[Videos] How do we learn to become collective agents of change to advance habitat-related human rights?

HIC

For decades, Paulo Freire’s seminal work on emancipatory pedagogies has been augmented by the co-learning practices of social movements and grassroots organisations across the world. This series of short films tackles this question from the perspective of schools of the Habitat International Coalition in Latin America (HIC-AL). HIC-AL schools are an assemblage of learning experiences, developed and implemented by HIC Members, friends, and allies with a high degree of autonomy and shared pedagogic principles and practices. 

We are delighted to announce the publication of the first four short films of this series (in Spanish), which have been developed by four HIC-AL members with creative support by La Sandía Digital, and curated by the Knowledge in Action for Urban Equality programme. 

CISCSA’s ‘Queremos cambiarlo todo.
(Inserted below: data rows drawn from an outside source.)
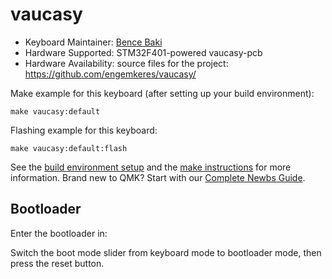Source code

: # vaucasy

* Keyboard Maintainer: [Bence Baki](https://github.com/engemkeres)
* Hardware Supported: STM32F401-powered vaucasy-pcb
* Hardware Availability: source files for the project: https://github.com/engemkeres/vaucasy/

Make example for this keyboard (after setting up your build environment):

    make vaucasy:default

Flashing example for this keyboard:

    make vaucasy:default:flash

See the [build environment setup](https://docs.qmk.fm/#/getting_started_build_tools) and the [make instructions](https://docs.qmk.fm/#/getting_started_make_guide) for more information. Brand new to QMK? Start with our [Complete Newbs Guide](https://docs.qmk.fm/#/newbs).

## Bootloader

Enter the bootloader in:

Switch the boot mode slider from keyboard mode to bootloader mode, then press the reset button.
Formación feminista por los derechos a la ciudad’ (We want to change everything: feminist formation for the rights to the city) shows the emancipatory power of feminist pedagogies implemented in the project ‘Voices of diverse women for safe, inclusive and sustainable cities’ in Córdoba, Argentina

Corporación Región & Fuerza Incluyente’s ‘Derecho a la ciudad y al territorio – Medellín ciudad accesible‘ (Right to the city and the territory – Medellín as accessible city) highlights the creative pedagogies through which the right to the city is carved and claimed by collectives of differently abled people in pedagogic spaces such as taxis and public squares. 

FUCVAM’s ‘La vivienda es el principio y no el final’ (Housing is the beginning and not the end) synthesizes the long history of pedagogies underlying the Federation of the Uruguayan Mutual Housing Cooperatives, and how they are shaping and being shaped by different relations to the state as well as intergenerational and gender dynamics.

UNC’s ‘Fortalecimiento de capacidades para la producción social del hábitat’ reflects on decades of weaving networks of pedagogical experiences to strengthen local to regional capacities for the social production of habitat, from the Argentinian experiences of Taller Total in 1970s to today’s Iberoamerican Diploma on Participatory Sustainable Habitat Design.